Appena vidi la porta cercai di aprirla, ma era come bloccata. Dovevi vedere Lucy!
Cercai il suo viso da dietro il vetro di una finestra ed era lì.
Aveva la pelle ricoperta di una patina trasparente, che brillava con la luce della stanza. Il sudore le incorniciava il suo viso perfetto.
Aveva gli occhi chiusi e le labbra aperte, davanti a me vedevo tutto ciò di cui avevo bisogno, tutto ciò che mi era tanto mancato.
Affianco a lei vidi uno schermo segnare il suo battito cardiaco. Tutto avrei voluto, tranne che quel filo si fermasse, che diventasse piatto.

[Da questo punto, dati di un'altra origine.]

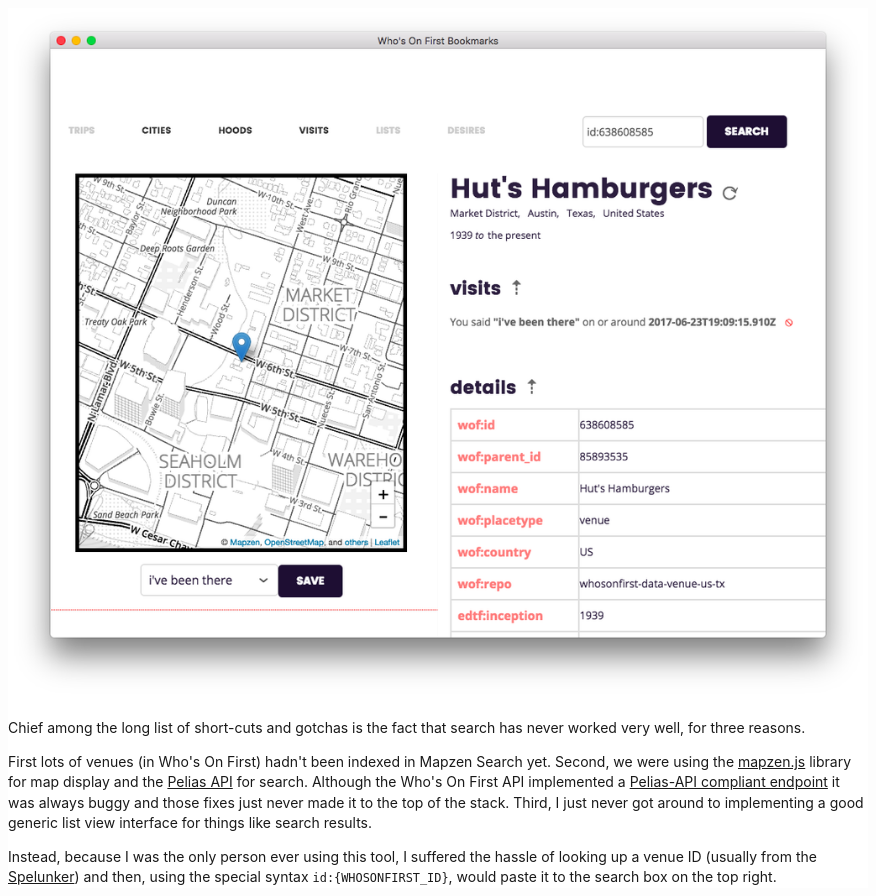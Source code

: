![](images/huts.png)

Chief among the long list of short-cuts and gotchas is the fact that search has never worked very well, for three
reasons.

First lots of venues (in Who's On First) hadn't been indexed in Mapzen
Search yet. Second, we were using the [mapzen.js](https://github.com/nextzen/mapzen.js) library for map display and the
[Pelias API](https://github.com/pelias/pelias-doc/blob/master/search.md) for search. Although the Who's On First API implemented a
[Pelias-API compliant endpoint](https://github.com/whosonfirst/whosonfirst-www-api/blob/master/www/include/lib_api_whosonfirst_pelias.php) it was always buggy and those fixes just never made it
to the top of the stack. Third, I just never got
around to implementing a good generic list view interface for things like search
results.

Instead, because I was the only person ever using this tool, I suffered the
hassle of looking up a venue ID (usually from the [Spelunker](/spelunker/)) and
then, using the special syntax `id:{WHOSONFIRST_ID}`, would paste it to the search
box on the top right.
 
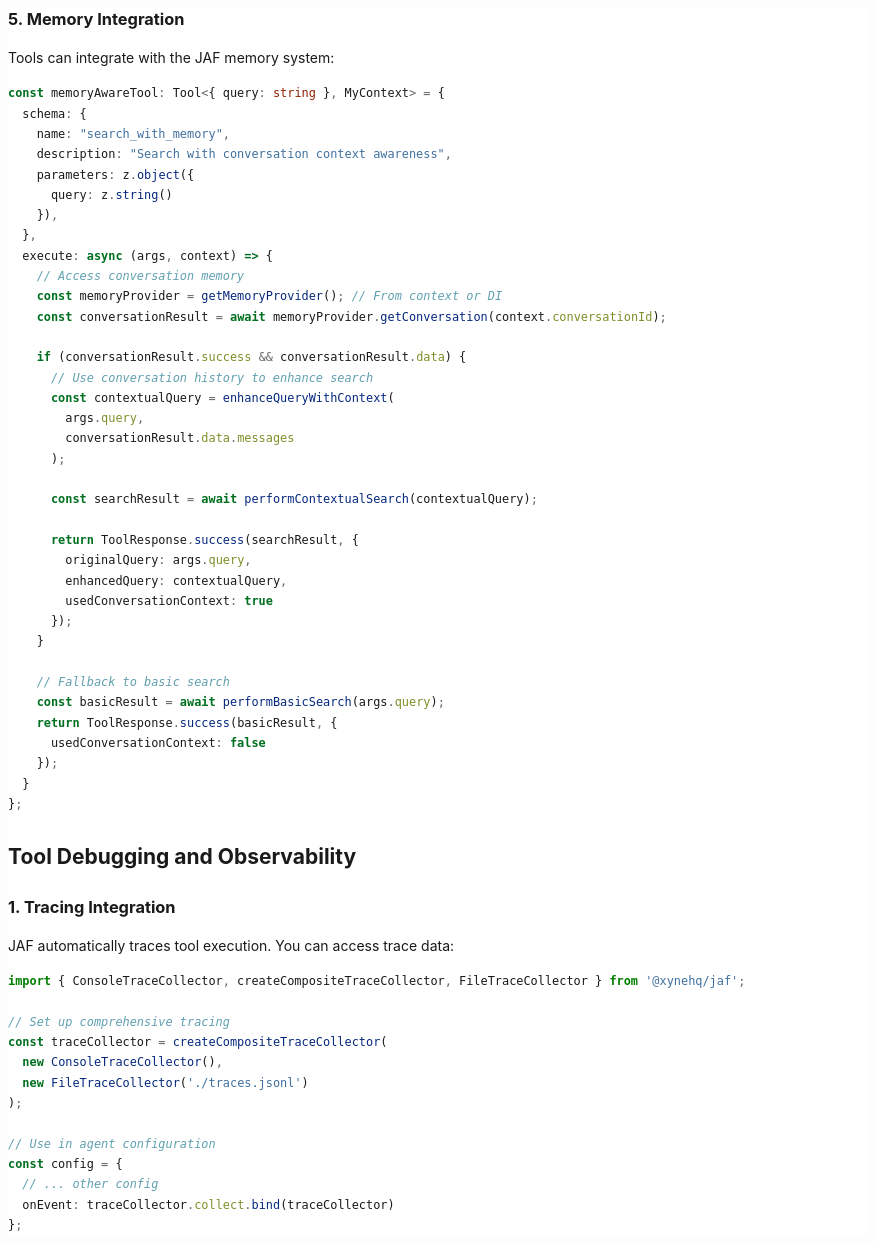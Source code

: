 ### 5. Memory Integration

Tools can integrate with the JAF memory system:

```typescript
const memoryAwareTool: Tool<{ query: string }, MyContext> = {
  schema: {
    name: "search_with_memory",
    description: "Search with conversation context awareness",
    parameters: z.object({
      query: z.string()
    }),
  },
  execute: async (args, context) => {
    // Access conversation memory
    const memoryProvider = getMemoryProvider(); // From context or DI
    const conversationResult = await memoryProvider.getConversation(context.conversationId);
    
    if (conversationResult.success && conversationResult.data) {
      // Use conversation history to enhance search
      const contextualQuery = enhanceQueryWithContext(
        args.query, 
        conversationResult.data.messages
      );
      
      const searchResult = await performContextualSearch(contextualQuery);
      
      return ToolResponse.success(searchResult, {
        originalQuery: args.query,
        enhancedQuery: contextualQuery,
        usedConversationContext: true
      });
    }
    
    // Fallback to basic search
    const basicResult = await performBasicSearch(args.query);
    return ToolResponse.success(basicResult, {
      usedConversationContext: false
    });
  }
};
```

## Tool Debugging and Observability

### 1. Tracing Integration

JAF automatically traces tool execution. You can access trace data:

```typescript
import { ConsoleTraceCollector, createCompositeTraceCollector, FileTraceCollector } from '@xynehq/jaf';

// Set up comprehensive tracing
const traceCollector = createCompositeTraceCollector(
  new ConsoleTraceCollector(),
  new FileTraceCollector('./traces.jsonl')
);

// Use in agent configuration
const config = {
  // ... other config
  onEvent: traceCollector.collect.bind(traceCollector)
};
```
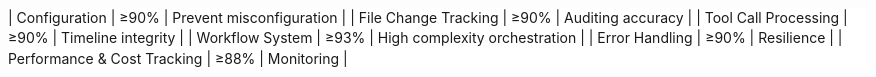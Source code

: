 | Configuration | ≥90% | Prevent misconfiguration |
| File Change Tracking | ≥90% | Auditing accuracy |
| Tool Call Processing | ≥90% | Timeline integrity |
| Workflow System | ≥93% | High complexity orchestration |
| Error Handling | ≥90% | Resilience |
| Performance & Cost Tracking | ≥88% | Monitoring |

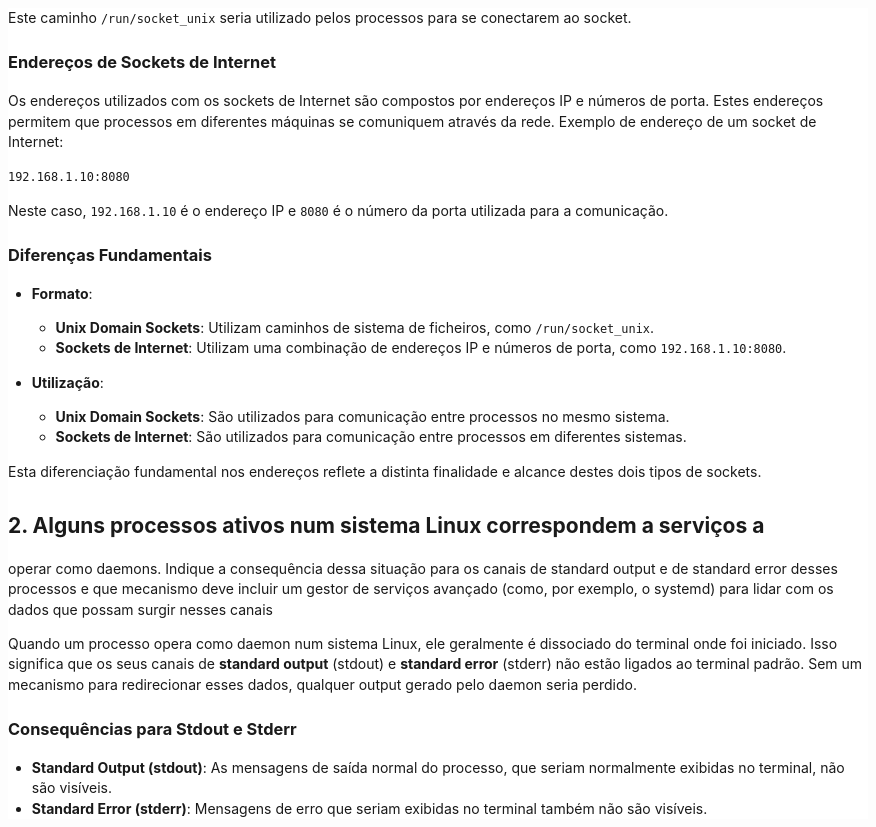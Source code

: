 Este caminho `/run/socket_unix` seria utilizado pelos processos para se
conectarem ao socket.

### Endereços de Sockets de Internet

Os endereços utilizados com os sockets de Internet são compostos por endereços
IP e números de porta. Estes endereços permitem que processos em diferentes
máquinas se comuniquem através da rede. Exemplo de endereço de um socket de
Internet:

```sh
192.168.1.10:8080
```

Neste caso, `192.168.1.10` é o endereço IP e `8080` é o número da porta
utilizada para a comunicação.

### Diferenças Fundamentais

- **Formato**:

  - **Unix Domain Sockets**: Utilizam caminhos de sistema de ficheiros, como `/run/socket_unix`.
  - **Sockets de Internet**: Utilizam uma combinação de endereços IP e números
    de porta, como `192.168.1.10:8080`.

- **Utilização**:
  - **Unix Domain Sockets**: São utilizados para comunicação entre processos
    no mesmo sistema.
  - **Sockets de Internet**: São utilizados para comunicação entre processos
    em diferentes sistemas.

Esta diferenciação fundamental nos endereços reflete a distinta finalidade
e alcance destes dois tipos de sockets.

## 2. Alguns processos ativos num sistema Linux correspondem a serviços a

operar como daemons. Indique a consequência dessa situação para os canais de
standard output e de standard error desses processos e que mecanismo deve
incluir um gestor de serviços avançado (como, por exemplo, o systemd) para
lidar com os dados que possam surgir nesses canais

Quando um processo opera como daemon num sistema Linux, ele geralmente é
dissociado do terminal onde foi iniciado. Isso significa que os seus canais
de **standard output** (stdout) e **standard error** (stderr) não estão
ligados ao terminal padrão. Sem um mecanismo para redirecionar esses dados,
qualquer output gerado pelo daemon seria perdido.

### Consequências para Stdout e Stderr

- **Standard Output (stdout)**: As mensagens de saída normal do processo,
  que seriam normalmente exibidas no terminal, não são visíveis.
- **Standard Error (stderr)**: Mensagens de erro que seriam exibidas
  no terminal também não são visíveis.
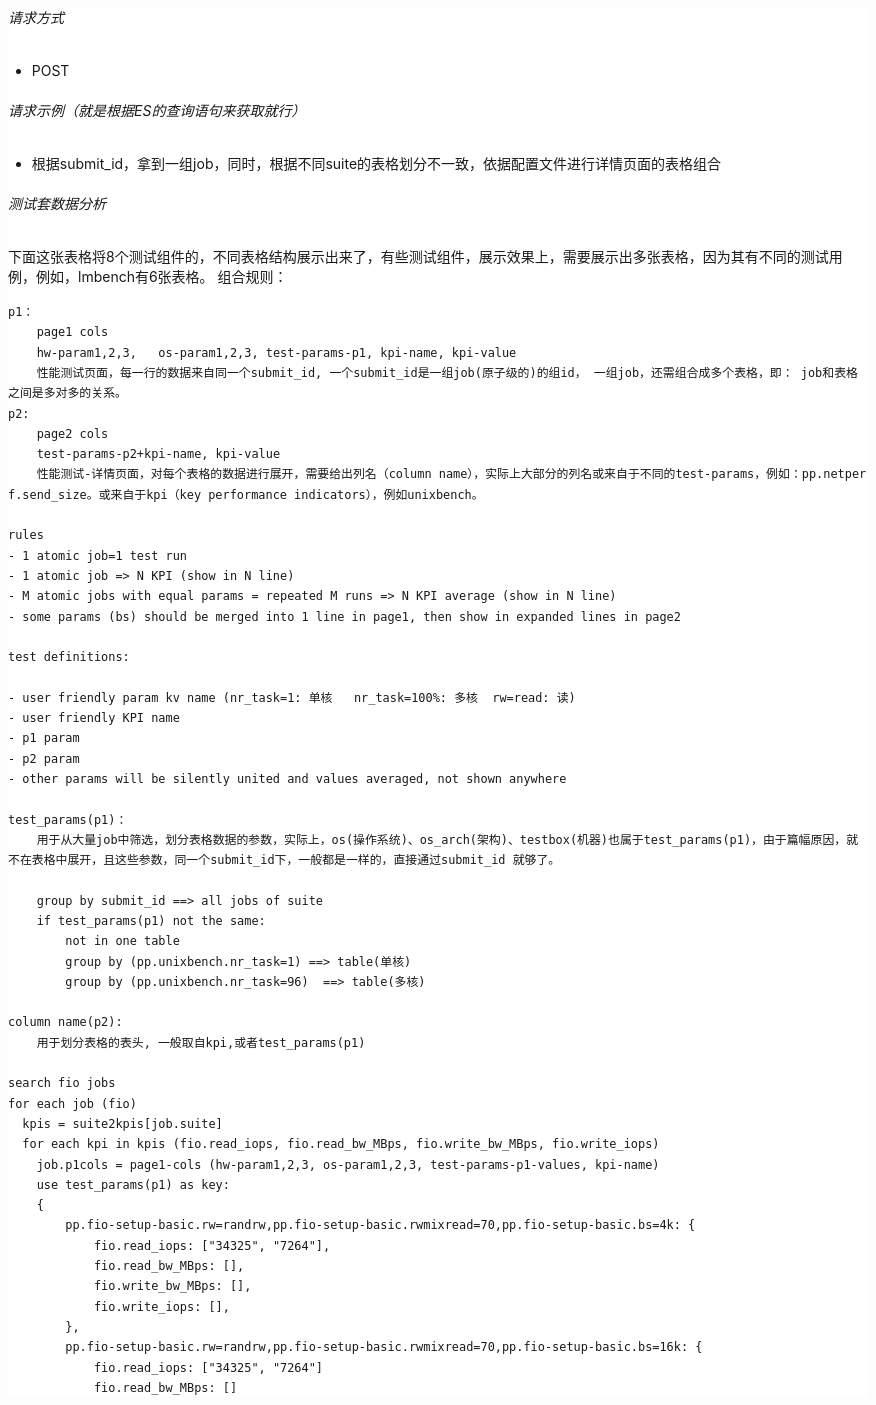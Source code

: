 ######  请求方式
- POST

###### 请求示例（就是根据ES的查询语句来获取就行）
- 根据submit_id，拿到一组job，同时，根据不同suite的表格划分不一致，依据配置文件进行详情页面的表格组合

###### 测试套数据分析
下面这张表格将8个测试组件的，不同表格结构展示出来了，有些测试组件，展示效果上，需要展示出多张表格，因为其有不同的测试用例，例如，lmbench有6张表格。
组合规则：

```
p1：
    page1 cols
    hw-param1,2,3,   os-param1,2,3, test-params-p1, kpi-name, kpi-value
    性能测试页面，每一行的数据来自同一个submit_id, 一个submit_id是一组job(原子级的)的组id， 一组job，还需组合成多个表格，即： job和表格之间是多对多的关系。
p2:
    page2 cols
    test-params-p2+kpi-name, kpi-value
    性能测试-详情页面，对每个表格的数据进行展开，需要给出列名（column name），实际上大部分的列名或来自于不同的test-params，例如：pp.netperf.send_size。或来自于kpi（key performance indicators），例如unixbench。

rules
- 1 atomic job=1 test run
- 1 atomic job => N KPI (show in N line)
- M atomic jobs with equal params = repeated M runs => N KPI average (show in N line)
- some params (bs) should be merged into 1 line in page1, then show in expanded lines in page2

test definitions:

- user friendly param kv name (nr_task=1: 单核   nr_task=100%: 多核  rw=read: 读)
- user friendly KPI name 
- p1 param
- p2 param
- other params will be silently united and values averaged, not shown anywhere
   
test_params(p1)：
    用于从大量job中筛选，划分表格数据的参数，实际上，os(操作系统)、os_arch(架构)、testbox(机器)也属于test_params(p1)，由于篇幅原因，就不在表格中展开，且这些参数，同一个submit_id下，一般都是一样的，直接通过submit_id 就够了。

    group by submit_id ==> all jobs of suite
    if test_params(p1) not the same:
        not in one table
        group by (pp.unixbench.nr_task=1) ==> table(单核)
        group by (pp.unixbench.nr_task=96)  ==> table(多核)

column name(p2):
    用于划分表格的表头, 一般取自kpi,或者test_params(p1) 

search fio jobs
for each job (fio)
  kpis = suite2kpis[job.suite]
  for each kpi in kpis (fio.read_iops, fio.read_bw_MBps, fio.write_bw_MBps, fio.write_iops)
	job.p1cols = page1-cols (hw-param1,2,3, os-param1,2,3, test-params-p1-values, kpi-name)
    use test_params(p1) as key:
    {
        pp.fio-setup-basic.rw=randrw,pp.fio-setup-basic.rwmixread=70,pp.fio-setup-basic.bs=4k: {
            fio.read_iops: ["34325", "7264"],
            fio.read_bw_MBps: [],
            fio.write_bw_MBps: [],
            fio.write_iops: [],
        },
        pp.fio-setup-basic.rw=randrw,pp.fio-setup-basic.rwmixread=70,pp.fio-setup-basic.bs=16k: {
            fio.read_iops: ["34325", "7264"]
            fio.read_bw_MBps: []
```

"Lei è Lucy?" Mi chiese Daniel, che non mi aveva lasciato un momento .
"Si." Dissi.
"È molto bella."
Io soffocai una piccola risata.
"Mi dispiace per prima." Fece il bambino.
"Non ti preoccupare. Non è colpa tua, ma da quando Lucy è in ospedale non faccio che arrabbiarmi per tutto... questo perché..."
"Ti senti male." Concluse lui.
"Si, mi sento male." Ripetei osservando il ragazzo.

***

"Hai fame?" Gli chiesi.
Lui annui di cuore, allora presi il mio portafogli e andai a comprare 3 pacchetti di patatine al distributore.
"Tieni, c'erano solo queste."
Daniel prese tutti i pacchetti con gli occhi che gli brillavano.
"Non hai una casa vero?" Chiesi.
"No."
Questo bambino era completamente solo, senza genitori o senza una casa.
Gli scompigliai i capelli e lui mi sorride.

"Tu non mangi?" Mi fece Daniel.
"No, sono per te. Adesso vado a fare una telefonata." Dissi tirando fuori il telefono dalla mia tasca.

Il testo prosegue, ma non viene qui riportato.